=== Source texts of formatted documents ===
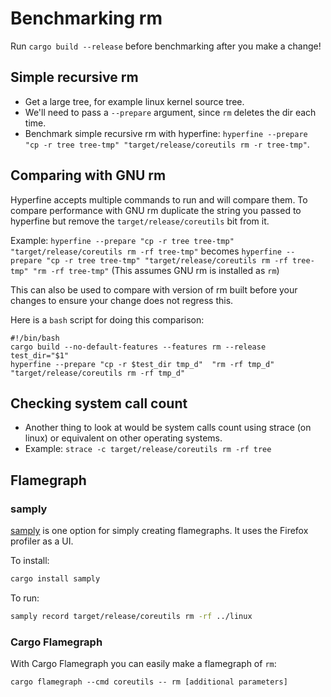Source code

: # Benchmarking rm

Run `cargo build --release` before benchmarking after you make a change!

## Simple recursive rm

- Get a large tree, for example linux kernel source tree.
- We'll need to pass a `--prepare` argument, since `rm` deletes the dir each time.
- Benchmark simple recursive rm with hyperfine: `hyperfine --prepare "cp -r tree tree-tmp" "target/release/coreutils rm -r tree-tmp"`.

## Comparing with GNU rm

Hyperfine accepts multiple commands to run and will compare them. To compare performance with GNU rm
duplicate the string you passed to hyperfine but remove the `target/release/coreutils` bit from it.

Example: `hyperfine --prepare "cp -r tree tree-tmp" "target/release/coreutils rm -rf tree-tmp"` becomes
`hyperfine --prepare "cp -r tree tree-tmp" "target/release/coreutils rm -rf tree-tmp" "rm -rf tree-tmp"`
(This assumes GNU rm is installed as `rm`)

This can also be used to compare with version of rm built before your changes to ensure your change does not regress this.

Here is a `bash` script for doing this comparison:

```shell
#!/bin/bash
cargo build --no-default-features --features rm --release
test_dir="$1"
hyperfine --prepare "cp -r $test_dir tmp_d"  "rm -rf tmp_d" "target/release/coreutils rm -rf tmp_d"
```

## Checking system call count

- Another thing to look at would be system calls count using strace (on linux) or equivalent on other operating systems.
- Example: `strace -c target/release/coreutils rm -rf tree`

## Flamegraph

### samply

[samply](https://github.com/mstange/samply) is one option for simply creating flamegraphs. It uses the Firefox profiler as a UI.

To install:
```bash
cargo install samply
```

To run:

```bash
samply record target/release/coreutils rm -rf ../linux
```

### Cargo Flamegraph

With Cargo Flamegraph you can easily make a flamegraph of `rm`:

```shell
cargo flamegraph --cmd coreutils -- rm [additional parameters]
```


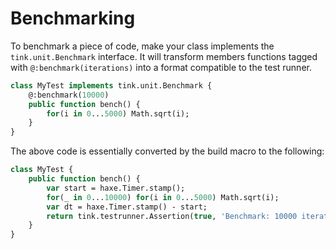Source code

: # Benchmarking

To benchmark a piece of code, make your class implements the `tink.unit.Benchmark` interface.
It will transform members functions tagged with `@:benchmark(iterations)` into a format compatible to the test runner.

```haxe
class MyTest implements tink.unit.Benchmark {
	@:benchmark(10000)
	public function bench() {
		for(i in 0...5000) Math.sqrt(i);
	}
}
```

The above code is essentially converted by the build macro to the following: 

```haxe
class MyTest {
	public function bench() {
		var start = haxe.Timer.stamp();
		for(_ in 0...10000) for(i in 0...5000) Math.sqrt(i);
		var dt = haxe.Timer.stamp() - start;
		return tink.testrunner.Assertion(true, 'Benchmark: 10000 iterations = ${dt}s');
	}
}
```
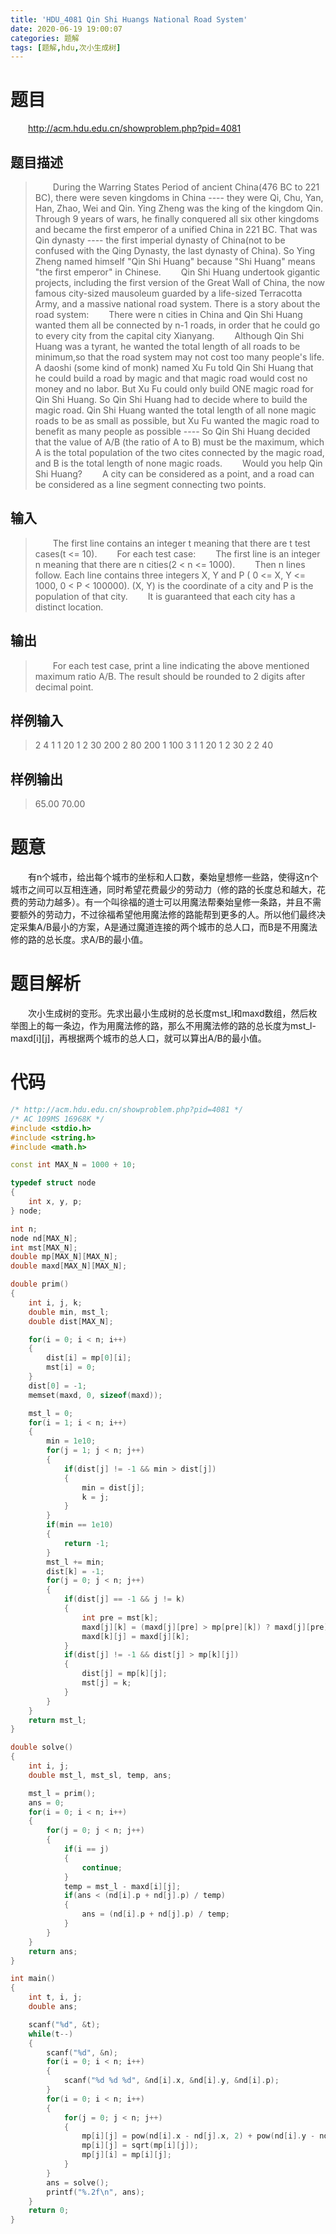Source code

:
 ```yaml
---
title: 'HDU_4081 Qin Shi Huangs National Road System'
date: 2020-06-19 19:00:07
categories: 题解
tags: [题解,hdu,次小生成树]
---
```


# 题目
&emsp;&emsp;<http://acm.hdu.edu.cn/showproblem.php?pid=4081>
## 题目描述
>&emsp;&emsp;During the Warring States Period of ancient China(476 BC to 221 BC), there were seven kingdoms in China ---- they were Qi, Chu, Yan, Han, Zhao, Wei and Qin. Ying Zheng was the king of the kingdom Qin. Through 9 years of wars, he finally conquered all six other kingdoms and became the first emperor of a unified China in 221 BC. That was Qin dynasty ---- the first imperial dynasty of China(not to be confused with the Qing Dynasty, the last dynasty of China). So Ying Zheng named himself "Qin Shi Huang" because "Shi Huang" means "the first emperor" in Chinese.
&emsp;&emsp;Qin Shi Huang undertook gigantic projects, including the first version of the Great Wall of China, the now famous city-sized mausoleum guarded by a life-sized Terracotta Army, and a massive national road system. There is a story about the road system:
&emsp;&emsp;There were n cities in China and Qin Shi Huang wanted them all be connected by n-1 roads, in order that he could go to every city from the capital city Xianyang.
&emsp;&emsp;Although Qin Shi Huang was a tyrant, he wanted the total length of all roads to be minimum,so that the road system may not cost too many people's life. A daoshi (some kind of monk) named Xu Fu told Qin Shi Huang that he could build a road by magic and that magic road would cost no money and no labor. But Xu Fu could only build ONE magic road for Qin Shi Huang. So Qin Shi Huang had to decide where to build the magic road. Qin Shi Huang wanted the total length of all none magic roads to be as small as possible, but Xu Fu wanted the magic road to benefit as many people as possible ---- So Qin Shi Huang decided that the value of A/B (the ratio of A to B) must be the maximum, which A is the total population of the two cites connected by the magic road, and B is the total length of none magic roads.
&emsp;&emsp;Would you help Qin Shi Huang?
&emsp;&emsp;A city can be considered as a point, and a road can be considered as a line segment connecting two points.

## 输入
>&emsp;&emsp;The first line contains an integer t meaning that there are t test cases(t <= 10).
&emsp;&emsp;For each test case:
&emsp;&emsp;The first line is an integer n meaning that there are n cities(2 < n <= 1000).
&emsp;&emsp;Then n lines follow. Each line contains three integers X, Y and P ( 0 <= X, Y <= 1000, 0 < P < 100000). (X, Y) is the coordinate of a city and P is the population of that city.
&emsp;&emsp;It is guaranteed that each city has a distinct location.

## 输出
>&emsp;&emsp;For each test case, print a line indicating the above mentioned maximum ratio A/B. The result should be rounded to 2 digits after decimal point.

## 样例输入
>2
4
1 1 20
1 2 30
200 2 80
200 1 100
3
1 1 20
1 2 30
2 2 40

## 样例输出
>65.00
70.00


# 题意
&emsp;&emsp;有n个城市，给出每个城市的坐标和人口数，秦始皇想修一些路，使得这n个城市之间可以互相连通，同时希望花费最少的劳动力（修的路的长度总和越大，花费的劳动力越多）。有一个叫徐福的道士可以用魔法帮秦始皇修一条路，并且不需要额外的劳动力，不过徐福希望他用魔法修的路能帮到更多的人。所以他们最终决定采集A/B最小的方案，A是通过魔道连接的两个城市的总人口，而B是不用魔法修的路的总长度。求A/B的最小值。

# 题目解析
&emsp;&emsp;次小生成树的变形。先求出最小生成树的总长度mst_l和maxd数组，然后枚举图上的每一条边，作为用魔法修的路，那么不用魔法修的路的总长度为mst_l-maxd[i][j]，再根据两个城市的总人口，就可以算出A/B的最小值。

# 代码
```cpp
/* http://acm.hdu.edu.cn/showproblem.php?pid=4081 */
/* AC 109MS 16968K */
#include <stdio.h>
#include <string.h>
#include <math.h>

const int MAX_N = 1000 + 10;

typedef struct node
{
	int x, y, p;
} node;

int n;
node nd[MAX_N];
int mst[MAX_N];
double mp[MAX_N][MAX_N];
double maxd[MAX_N][MAX_N];

double prim()
{
	int i, j, k;
	double min, mst_l;
	double dist[MAX_N];

	for(i = 0; i < n; i++)
	{
		dist[i] = mp[0][i];
		mst[i] = 0;
	}
	dist[0] = -1;
	memset(maxd, 0, sizeof(maxd));

	mst_l = 0;
	for(i = 1; i < n; i++)
	{
		min = 1e10;
		for(j = 1; j < n; j++)
		{
			if(dist[j] != -1 && min > dist[j])
			{
				min = dist[j];
				k = j;
			}
		}
		if(min == 1e10)
		{
			return -1;
		}
		mst_l += min;
		dist[k] = -1;
		for(j = 0; j < n; j++)
		{
			if(dist[j] == -1 && j != k)
			{
				int pre = mst[k];
				maxd[j][k] = (maxd[j][pre] > mp[pre][k]) ? maxd[j][pre] : mp[pre][k];
				maxd[k][j] = maxd[j][k];
			}
			if(dist[j] != -1 && dist[j] > mp[k][j])
			{
				dist[j] = mp[k][j];
				mst[j] = k;
			}
		}
	}
	return mst_l;
}

double solve()
{
	int i, j;
	double mst_l, mst_sl, temp, ans;

	mst_l = prim();
	ans = 0;
	for(i = 0; i < n; i++)
	{
		for(j = 0; j < n; j++)
		{
			if(i == j)
			{
				continue;
			}
			temp = mst_l - maxd[i][j];
			if(ans < (nd[i].p + nd[j].p) / temp)
			{
				ans = (nd[i].p + nd[j].p) / temp;
			}
		}
	}
	return ans;
}

int main()
{
	int t, i, j;
	double ans;

	scanf("%d", &t);
	while(t--)
	{
		scanf("%d", &n);
		for(i = 0; i < n; i++)
		{
			scanf("%d %d %d", &nd[i].x, &nd[i].y, &nd[i].p);
		}
		for(i = 0; i < n; i++)
		{
			for(j = 0; j < n; j++)
			{
				mp[i][j] = pow(nd[i].x - nd[j].x, 2) + pow(nd[i].y - nd[j].y, 2);
				mp[i][j] = sqrt(mp[i][j]);
				mp[j][i] = mp[i][j];
			}
		}
		ans = solve();
		printf("%.2f\n", ans);
	}
	return 0;
}

```
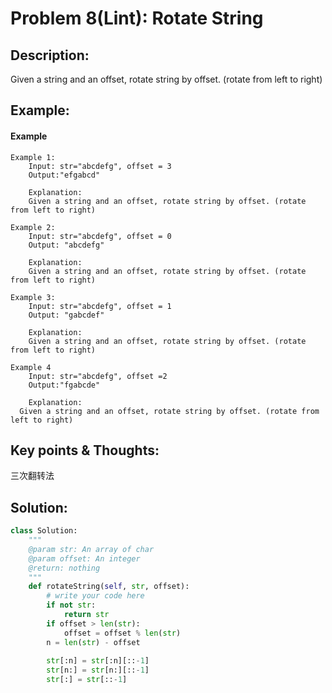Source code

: # Problem 8\(Lint\): Rotate String

## Description:

Given a string and an offset, rotate string by offset. \(rotate from left to right\)

## Example:

#### Example

```text
Example 1:
	Input: str="abcdefg", offset = 3
	Output:"efgabcd"
	
	Explanation: 
	Given a string and an offset, rotate string by offset. (rotate from left to right)

Example 2:
	Input: str="abcdefg", offset = 0
	Output: "abcdefg"
	
	Explanation: 
	Given a string and an offset, rotate string by offset. (rotate from left to right)

Example 3:
	Input: str="abcdefg", offset = 1
	Output: "gabcdef"
	
	Explanation: 
	Given a string and an offset, rotate string by offset. (rotate from left to right)

Example 4
	Input: str="abcdefg", offset =2
	Output:"fgabcde"
	
	Explanation: 
  Given a string and an offset, rotate string by offset. (rotate from left to right)
```

## Key points & Thoughts:

三次翻转法

## Solution:

```python
class Solution:
    """
    @param str: An array of char
    @param offset: An integer
    @return: nothing
    """
    def rotateString(self, str, offset):
        # write your code here
        if not str:
            return str
        if offset > len(str):
            offset = offset % len(str)
        n = len(str) - offset
        
        str[:n] = str[:n][::-1]
        str[n:] = str[n:][::-1]
        str[:] = str[::-1]
```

=== WHAT IS NEEDED ===
In the entries above, how many lines hold the word "contains"? Answer with the number only.

=== RESPONSE BOX ===
2